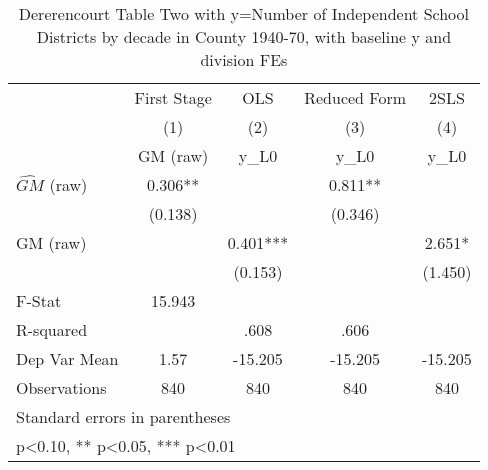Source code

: \begin{table}[htbp]\centering
\def\sym#1{\ifmmode^{#1}\else\(^{#1}\)\fi}
\caption{Dererencourt Table Two with y=Number of Independent School Districts by decade in County 1940-70, with baseline y and division FEs}
\begin{tabular}{l*{4}{c}}
\toprule
                    & First Stage   &         OLS   &Reduced Form   &        2SLS   \\
                    &\multicolumn{1}{c}{(1)}&\multicolumn{1}{c}{(2)}&\multicolumn{1}{c}{(3)}&\multicolumn{1}{c}{(4)}\\
                    &\multicolumn{1}{c}{GM  (raw)}&\multicolumn{1}{c}{y\_L0}&\multicolumn{1}{c}{y\_L0}&\multicolumn{1}{c}{y\_L0}\\
\midrule
$\hat{GM}$ (raw)    &       0.306** &               &       0.811** &               \\
                    &     (0.138)   &               &     (0.346)   &               \\
\addlinespace
GM  (raw)           &               &       0.401***&               &       2.651*  \\
                    &               &     (0.153)   &               &     (1.450)   \\
\midrule
F-Stat              &      15.943   &               &               &               \\
R-squared           &               &        .608   &        .606   &               \\
Dep Var Mean        &        1.57   &     -15.205   &     -15.205   &     -15.205   \\
Observations        &         840   &         840   &         840   &         840   \\
\bottomrule
\multicolumn{5}{l}{\footnotesize Standard errors in parentheses}\\
\multicolumn{5}{l}{\footnotesize * p<0.10, ** p<0.05, *** p<0.01}\\
\end{tabular}
\end{table}
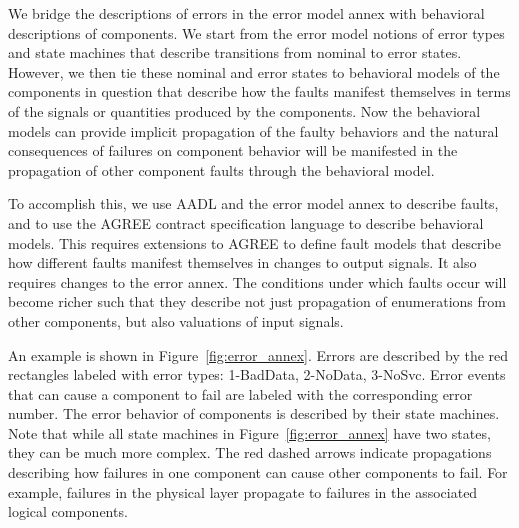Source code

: We bridge the descriptions of errors in the error model annex with behavioral descriptions of components. We start from the error model notions of error types and state machines that describe transitions from nominal to error states. However, we then tie these nominal and error states to behavioral models of the components in question that describe how the faults manifest themselves in terms of the signals or quantities produced by the components. Now the behavioral models can provide implicit propagation of the faulty behaviors and the natural consequences of failures on component behavior will be manifested in the propagation of other component faults through the behavioral model.

To accomplish this, we use AADL and the error model annex to describe faults, and to use the AGREE contract specification language to describe behavioral models. This requires extensions to AGREE to define fault models that describe how different faults manifest themselves in changes to output signals. It also requires changes to the error annex. The conditions under which faults occur will become richer such that they describe not just propagation of enumerations from other components, but also valuations of input signals.

An example is shown in Figure~\ref{fig:error_annex}. Errors are described by the red rectangles labeled with error types: 1-BadData, 2-NoData, 3-NoSvc. Error events that can cause a component to fail are labeled with the corresponding error number. The error behavior of components is described by their state machines. Note that while all state machines in Figure~\ref{fig:error_annex} have two states, they can be much more complex. The red dashed arrows indicate propagations describing how failures in one component can cause other components to fail. For example, failures in the physical layer propagate to failures in the associated logical components.





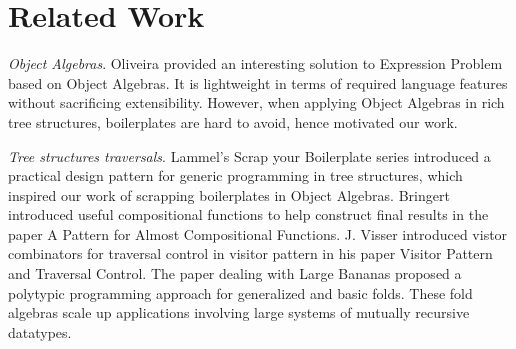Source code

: \section{Related Work}\label{sec:related}

\textit{Object Algebras}. Oliveira provided an interesting solution to Expression Problem based on Object Algebras. It is lightweight in terms of required language features without sacrificing extensibility. However, when applying Object Algebras in rich tree structures, boilerplates are hard to avoid, hence motivated our work. 

\textit{Tree structures traversals}. Lammel's Scrap your Boilerplate series introduced a practical design pattern for generic programming in tree structures, which inspired our work of scrapping boilerplates in Object Algebras. Bringert introduced useful compositional functions to help construct final results in the paper A Pattern for Almost Compositional Functions. J. Visser introduced vistor combinators for traversal control in visitor pattern in his paper Visitor Pattern and Traversal Control. The paper dealing with Large Bananas proposed a polytypic programming approach for generalized and basic folds. These fold algebras scale up applications involving large systems of mutually recursive datatypes. 
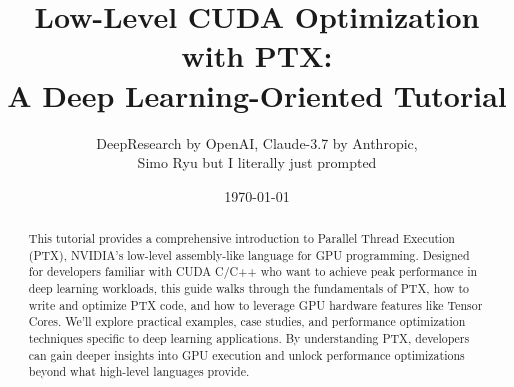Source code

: \documentclass[11pt,a4paper]{article}
\title{\LARGE \textbf{Low-Level CUDA Optimization with PTX:\\A Deep Learning-Oriented Tutorial}}
\author{DeepResearch by OpenAI, Claude-3.7 by Anthropic,\\ Simo Ryu but I literally just prompted}
\date{\today}
\begin{document}
\maketitle
\thispagestyle{empty}

\begin{abstract}
This tutorial provides a comprehensive introduction to Parallel Thread Execution (PTX), NVIDIA's low-level assembly-like language for GPU programming. Designed for developers familiar with CUDA C/C++ who want to achieve peak performance in deep learning workloads, this guide walks through the fundamentals of PTX, how to write and optimize PTX code, and how to leverage GPU hardware features like Tensor Cores. We'll explore practical examples, case studies, and performance optimization techniques specific to deep learning applications. By understanding PTX, developers can gain deeper insights into GPU execution and unlock performance optimizations beyond what high-level languages provide.
\end{abstract}

\vspace{1cm}
\renewcommand{\contentsname}{\color{blue!70!black}Table of Contents}
\tableofcontents
\thispagestyle{empty}
\newpage
\end{document}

————————

Every line above with the string "will" in it needs to be copied.

OUTPUT FOR THIS EXERCISE:
: We bridge the descriptions of errors in the error model annex with behavioral descriptions of components. We start from the error model notions of error types and state machines that describe transitions from nominal to error states. However, we then tie these nominal and error states to behavioral models of the components in question that describe how the faults manifest themselves in terms of the signals or quantities produced by the components. Now the behavioral models can provide implicit propagation of the faulty behaviors and the natural consequences of failures on component behavior will be manifested in the propagation of other component faults through the behavioral model.
To accomplish this, we use AADL and the error model annex to describe faults, and to use the AGREE contract specification language to describe behavioral models. This requires extensions to AGREE to define fault models that describe how different faults manifest themselves in changes to output signals. It also requires changes to the error annex. The conditions under which faults occur will become richer such that they describe not just propagation of enumerations from other components, but also valuations of input signals.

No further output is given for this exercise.